1. Mother and Daughter Heights
Data involve Mother and Daughter heights (we already used these data for the first exercise).
#load packages
require(alr4)
## Caricamento del pacchetto richiesto: alr4
## Warning: il pacchetto 'alr4' è stato creato con R versione 4.3.2
## Caricamento del pacchetto richiesto: car
## Warning: il pacchetto 'car' è stato creato con R versione 4.3.2
## Caricamento del pacchetto richiesto: carData
## Caricamento del pacchetto richiesto: effects
## Warning: il pacchetto 'effects' è stato creato con R versione 4.3.2
## lattice theme set by effectsTheme()
## See ?effectsTheme for details.
require(ggplot2)
## Caricamento del pacchetto richiesto: ggplot2
## Warning: il pacchetto 'ggplot2' è stato creato con R versione 4.3.2
#load data
data("Heights")
head(Heights)
There are two variables: mheight (mother’s height) and dheight (daughter’s height). Heights are expressed in inches.
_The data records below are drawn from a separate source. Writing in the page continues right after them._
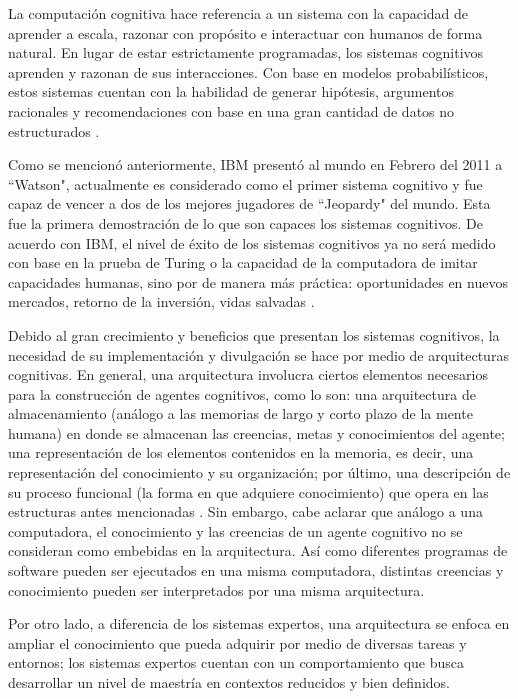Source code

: La computaci\'{o}n cognitiva hace referencia a un sistema con la capacidad de aprender a escala, razonar con prop\'{o}sito e interactuar con humanos de forma natural. En lugar de estar estrictamente programadas, los sistemas cognitivos aprenden y razonan de sus interacciones. Con base en modelos probabil\'{i}sticos, estos sistemas cuentan con la habilidad de generar hip\'{o}tesis, argumentos racionales y recomendaciones con base en una gran cantidad de datos no estructurados \cite{ibmcc}.

Como se mencion\'{o} anteriormente, IBM present\'{o} al mundo en Febrero del 2011 a “Watson", actualmente es considerado como el primer sistema cognitivo y fue capaz de vencer a dos de los mejores jugadores de “Jeopardy" del mundo. Esta fue la primera demostraci\'{o}n de lo que son capaces los sistemas cognitivos. De acuerdo con IBM, el nivel de \'{e}xito de los sistemas cognitivos ya no ser\'{a} medido con base en la prueba de Turing o la capacidad de la computadora de imitar capacidades humanas, sino por de manera m\'{a}s pr\'{a}ctica: oportunidades en nuevos mercados, retorno de la inversi\'{o}n, vidas salvadas \cite{ibmcc}.

Debido al gran crecimiento y beneficios que presentan los sistemas cognitivos, la necesidad de su implementaci\'{o}n y divulgaci\'{o}n se hace por medio de arquitecturas cognitivas. En general, una arquitectura involucra ciertos elementos necesarios para la construcci\'{o}n de agentes cognitivos, como lo son: una arquitectura de almacenamiento (an\'{a}logo a las memorias de largo y corto plazo de la mente humana) en donde se almacenan las creencias, metas y conocimientos del agente; una representaci\'{o}n de los elementos contenidos en la memoria, es decir, una representaci\'{o}n del conocimiento y su organizaci\'{o}n; por \'{u}ltimo, una descripci\'{o}n de su proceso funcional (la forma en que adquiere conocimiento) que opera en las estructuras antes mencionadas \cite{langley2009cognitive}. Sin embargo, cabe aclarar que an\'{a}logo a una computadora, el conocimiento y las creencias de un agente cognitivo no se consideran como embebidas en la arquitectura. As\'{i} como diferentes programas de software pueden ser ejecutados en una misma computadora, distintas creencias y conocimiento pueden ser interpretados por una misma arquitectura.

Por otro lado, a diferencia de los sistemas expertos, una arquitectura se enfoca en ampliar el conocimiento que pueda adquirir por medio de diversas tareas y entornos; los sistemas expertos cuentan con un comportamiento que busca desarrollar un nivel de maestr\'{i}a en contextos reducidos y bien definidos.

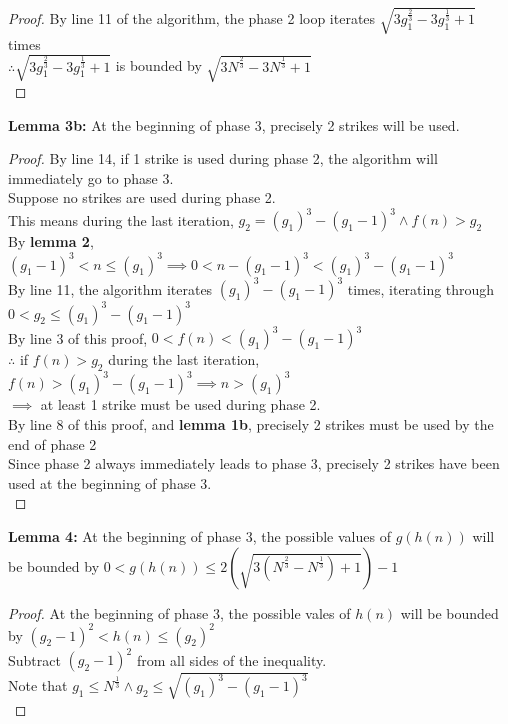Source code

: \begin{problem}
\begin{proof}
    By line 11 of the algorithm, the phase 2 loop iterates $\sqrt{3g_1^{\frac{2}{3}} - 3g_1^{\frac{1}{3}} + 1}$ times \\
    $\therefore \sqrt{3g_1^{\frac{2}{3}} - 3g_1^{\frac{1}{3}} + 1}$ is bounded by $\sqrt{3N^{\frac{2}{3}} - 3N^{\frac{1}{3}} + 1}$ \\
  \end{proof}
  \textbf{Lemma 3b:} At the beginning of phase 3, precisely 2 strikes will be used. \\
  \begin{proof}
    By line 14, if 1 strike is used during phase 2, the algorithm will immediately go to phase 3. \\
    Suppose no strikes are used during phase 2. \\
    This means during the last iteration, $g_2 = (g_1)^3 - (g_1 - 1)^3 \land f(n) > g_2$ \\
    By \textbf{lemma 2}, $(g_1 - 1)^3 < n \leq (g_1)^3 \implies 0 < n - (g_1 - 1)^3 < (g_1)^3 - (g_1 - 1)^3$ \\
    By line 11, the algorithm iterates $(g_1)^3 - (g_1 - 1)^3$ times, iterating through $0 < g_2 \leq (g_1)^3 - (g_1 - 1)^3$ \\
    By line 3 of this proof, $0 < f(n) < (g_1)^3 - (g_1 - 1)^3$ \\
    $\therefore $ if $f(n) > g_2$ during the last iteration, $f(n) > (g_1)^3 - (g_1 - 1)^3 \implies n > (g_1)^3$ \\
    $\implies $ at least 1 strike must be used during phase 2. \\
    By line 8 of this proof, and \textbf{lemma 1b}, precisely 2 strikes must be used by the end of phase 2 \\
    Since phase 2 always immediately leads to phase 3, precisely 2 strikes have been used at the beginning of phase 3. \\
  \end{proof}
  \textbf{Lemma 4:} At the beginning of phase 3, the possible values of $g(h(n))$ will be bounded by $0 < g(h(n)) \leq 2(\sqrt{3(N^{\frac{2}{3}} - N^{\frac{1}{3}}) + 1}) - 1$ \\
  \begin{proof}
    At the beginning of phase 3, the possible vales of $h(n)$ will be bounded by $(g_2 - 1)^2 < h(n) \leq (g_2)^2$ \\
    Subtract $(g_2 - 1)^2$ from all sides of the inequality. \\
    Note that $g_1 \leq N^{\frac{1}{3}} \land g_2 \leq \sqrt{(g_1)^3 - (g_1 - 1)^3}$ \\

\end{proof}
\end{problem}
Main summary statistics about the two variables:
summary(Heights)
## mheight dheight
## Min. :55.40 Min. :55.10
## 1st Qu.:60.80 1st Qu.:62.00
## Median :62.40 Median :63.60
## Mean :62.45 Mean :63.75
## 3rd Qu.:63.90 3rd Qu.:65.60
## Max. :70.80 Max. :73.10
nrow(Heights)
## [1] 1375
There are 1375 observations.
Our goal: We would like to find out if there exists a relationship between dheight and mheight
Let’s see the scatter plot of the above two variables
theme_set(theme_bw()) ## sets default white background theme for ggplot
ggplot(data = Heights, aes(x=mheight, y=dheight)) + geom_point(col="red", alpha = 0.5) + labs(x="Mother's height", y="Daughter's height", title = "Plot Mother and Daughter Heights")
The relationship among variables seems to be linear.
Let’s add the regression line
ggplot(data = Heights, aes(x=mheight, y=dheight)) + geom_point(col="red", alpha = 0.5) + geom_smooth(method = "lm") +
labs(x="Mother's height", y="Daughter's height", title = "Plot Mother and Daughter Heights")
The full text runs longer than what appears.